1

I have an ISC BIND9 server (primary, standalone) and it's updated from ISC-DHCP on the same system. And everything seems to be working well with one exception:

I would like to maintain static records via files separate from the zone files using

$INCLUDE <filepath> [<origin>] ;comment

but BIND simply imports the records and removes the $INCLUDE statement. Is there a way to prevent this behavior?

UPDATE:

Per @Hakan's answer/comments, it appears so long as I am using DDNS updating from DHCP, any $INCLUDE statement is going to be processed and removed from the zone file.

Frobozz
  • 163
  • 8
  • Interesting question, but I suspect you will always have trouble when a given zone is both supposed to be edited manually (/use specific manual features) and dynamically by updates. Probably impossible late in the game, but it will always be simpler if the dynamic part can reside in its own separate zonefile, like with a subdomain of `.dyn.` or similar. – Patrick Mevzek Sep 05 '22 at 17:04
  • I can't see much point to the $INCLUDE if that is true... – Frobozz Sep 05 '22 at 17:11
  • @Frobozz Indeed, in the specific case where the zone has dynamic updates enabled, there is no point to any "formatting" of the zone file, including special directives such as `$INCLUDE`. – Håkan Lindqvist Sep 05 '22 at 17:16
  • $INCLUDE has a point... in a zone YOU (as human) manage, and not bind itself dynamically. See Håkan reply that just goes deeper on that point. – Patrick Mevzek Sep 05 '22 at 17:16
  • @Hakan, can you site a reference? I can't see much point to $INCLUDE except in a DDNS zone. If a zone file is only manually maintained, I see no advantage to spreading it across multiple included files? – Frobozz Sep 05 '22 at 17:55
  • @Frobozz For the premise presented in your comment, `$INCLUDE` (defined in [rfc1035](https://datatracker.ietf.org/doc/html/rfc1035.html#section-5.1) from 1987) predates dynamic updates (defined in [rfc2136](https://datatracker.ietf.org/doc/html/rfc2136) from 1997), so it's clearly not the case that `$INCLUDE` was designed for dynamic updates. As for BIND specifically, the overall handling is at least alluded to in a note in the [dynamic updates config section](https://bind9.readthedocs.io/en/latest/reference.html#dynamic-update-policies) that formatting is lost with dynamic updates – Håkan Lindqvist Sep 05 '22 at 19:15
  • @Frobozz I do not know if there is any BIND documentation that covers the interaction with eg `$INCLUDE` specifically, but with BIND rewriting the zone file based on the current contents that is the effect. There is also the conflict of "what if you update something that is in the include file?", but there is probably some theoretical approach that could have allowed for `$INCLUDE` to work in this scenario (some means of encoding that part of the include file contents have been cancelled out by updates?), but that is not something that BIND implements. – Håkan Lindqvist Sep 05 '22 at 19:24

1 Answers1

1

Very short answer: no.

But more importantly, the situation is not limited to $INCLUDE but rather that the use of dynamic updates means that BIND manages the zone file contents entirely from then on, it will rewrite the file as needed to reflect the current contents (as you noticed) and if you were to just edit the zone file that will break things.

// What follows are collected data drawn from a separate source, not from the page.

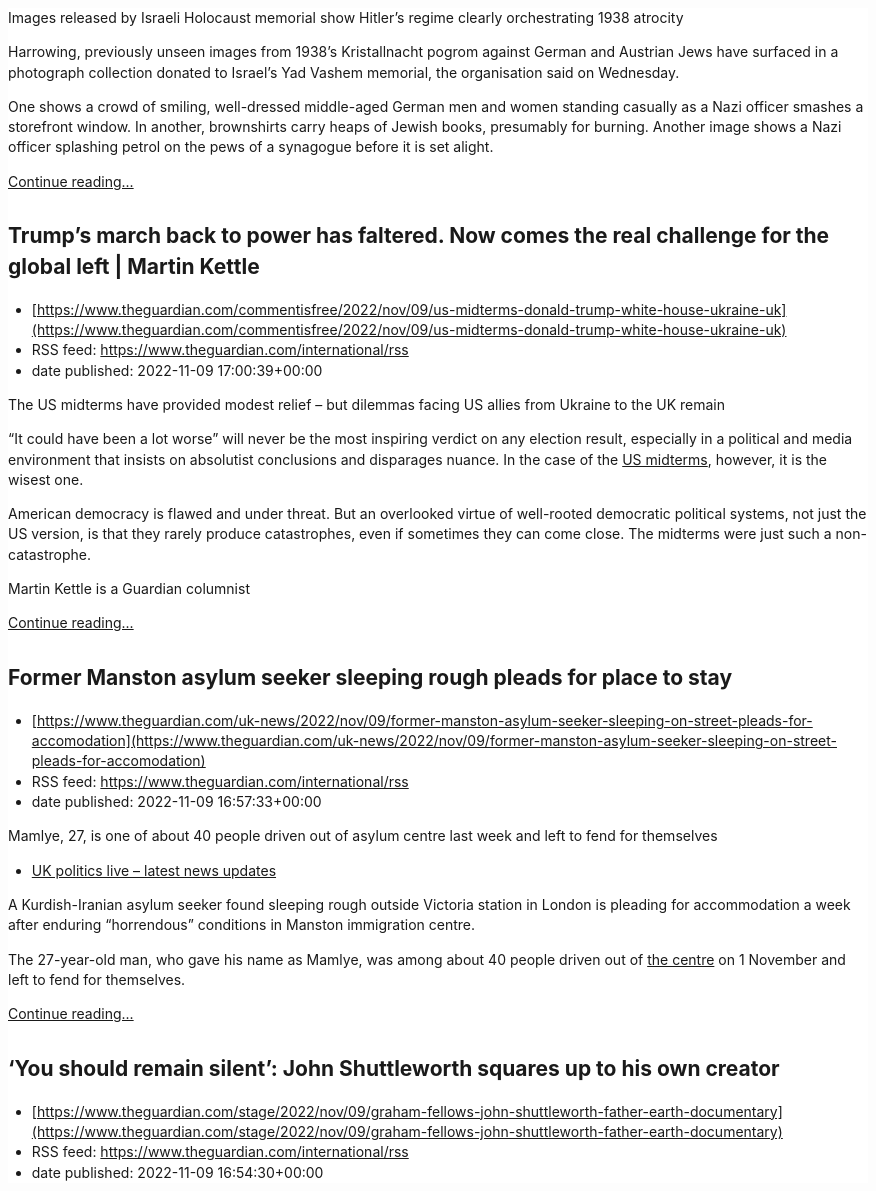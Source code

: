 <p>Images released by Israeli Holocaust memorial show Hitler’s regime clearly orchestrating 1938 atrocity</p><p>Harrowing, previously unseen images from 1938’s Kristallnacht pogrom against German and Austrian Jews have surfaced in a photograph collection donated to Israel’s Yad Vashem memorial, the organisation said on Wednesday.</p><p>One shows a crowd of smiling, well-dressed middle-aged German men and women standing casually as a Nazi officer smashes a storefront window. In another, brownshirts carry heaps of Jewish books, presumably for burning. Another image shows a Nazi officer splashing petrol on the pews of a synagogue before it is set alight.</p> <a href="https://www.theguardian.com/world/2022/nov/09/unseen-kristallnacht-photos-published-84-years-after-nazi-pogrom">Continue reading...</a>

## Trump’s march back to power has faltered. Now comes the real challenge for the global left | Martin Kettle
 - [https://www.theguardian.com/commentisfree/2022/nov/09/us-midterms-donald-trump-white-house-ukraine-uk](https://www.theguardian.com/commentisfree/2022/nov/09/us-midterms-donald-trump-white-house-ukraine-uk)
 - RSS feed: https://www.theguardian.com/international/rss
 - date published: 2022-11-09 17:00:39+00:00

<p>The US midterms have provided modest relief  – but dilemmas facing US allies from Ukraine to the UK remain</p><p>“It could have been a lot worse” will never be the most inspiring verdict on any election result, especially in a political and media environment that insists on absolutist conclusions and disparages nuance. In the case of the <a href="https://www.theguardian.com/us-news/2022/nov/09/democrats-house-senate-performance-polls-predictions">US midterms</a>, however, it is the wisest one.</p><p>American democracy is flawed and under threat. But an overlooked virtue of well-rooted democratic political systems, not just the US version, is that they rarely produce catastrophes, even if sometimes they can come close. The midterms were just such a non-catastrophe.</p><p>Martin Kettle is a Guardian columnist</p> <a href="https://www.theguardian.com/commentisfree/2022/nov/09/us-midterms-donald-trump-white-house-ukraine-uk">Continue reading...</a>

## Former Manston asylum seeker sleeping rough pleads for place to stay
 - [https://www.theguardian.com/uk-news/2022/nov/09/former-manston-asylum-seeker-sleeping-on-street-pleads-for-accomodation](https://www.theguardian.com/uk-news/2022/nov/09/former-manston-asylum-seeker-sleeping-on-street-pleads-for-accomodation)
 - RSS feed: https://www.theguardian.com/international/rss
 - date published: 2022-11-09 16:57:33+00:00

<p>Mamlye, 27, is one of about 40 people driven out of asylum centre last week and left to fend for themselves</p><ul><li><a href="https://www.theguardian.com/politics/live/2022/nov/09/rishi-sunak-gavin-williamson-resignation-keir-starmer-pmqs-uk-politics-live">UK politics live – latest news updates</a></li></ul><p>A Kurdish-Iranian asylum seeker found sleeping rough outside Victoria station in London is pleading for accommodation a week after enduring “horrendous” conditions in Manston immigration centre.</p><p>The 27-year-old man, who gave his name as Mamlye, was among about 40 people driven out of <a href="https://www.theguardian.com/uk-news/2022/nov/09/theyre-risking-their-lives-to-come-here-there-must-be-a-reason-how-dover-really-feels-about-migrants">the centre</a> on 1 November and left to fend for themselves.</p> <a href="https://www.theguardian.com/uk-news/2022/nov/09/former-manston-asylum-seeker-sleeping-on-street-pleads-for-accomodation">Continue reading...</a>

## ‘You should remain silent’: John Shuttleworth squares up to his own creator
 - [https://www.theguardian.com/stage/2022/nov/09/graham-fellows-john-shuttleworth-father-earth-documentary](https://www.theguardian.com/stage/2022/nov/09/graham-fellows-john-shuttleworth-father-earth-documentary)
 - RSS feed: https://www.theguardian.com/international/rss
 - date published: 2022-11-09 16:54:30+00:00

Ie, with dynamic updates enabled, all changes to the zone are expected to happen through dynamic updates and the zone file is for BIND's use only.

Either split these use-cases into different zones, such that one is edited by hand (and can use $INCLUDE) and the other is updated via dynamic updates, or switch entirely to dynamic updates based tooling (eg nsvi) for all zone management (that will not fix your original $INCLUDE problem, but it will let you manage the zone contents in general).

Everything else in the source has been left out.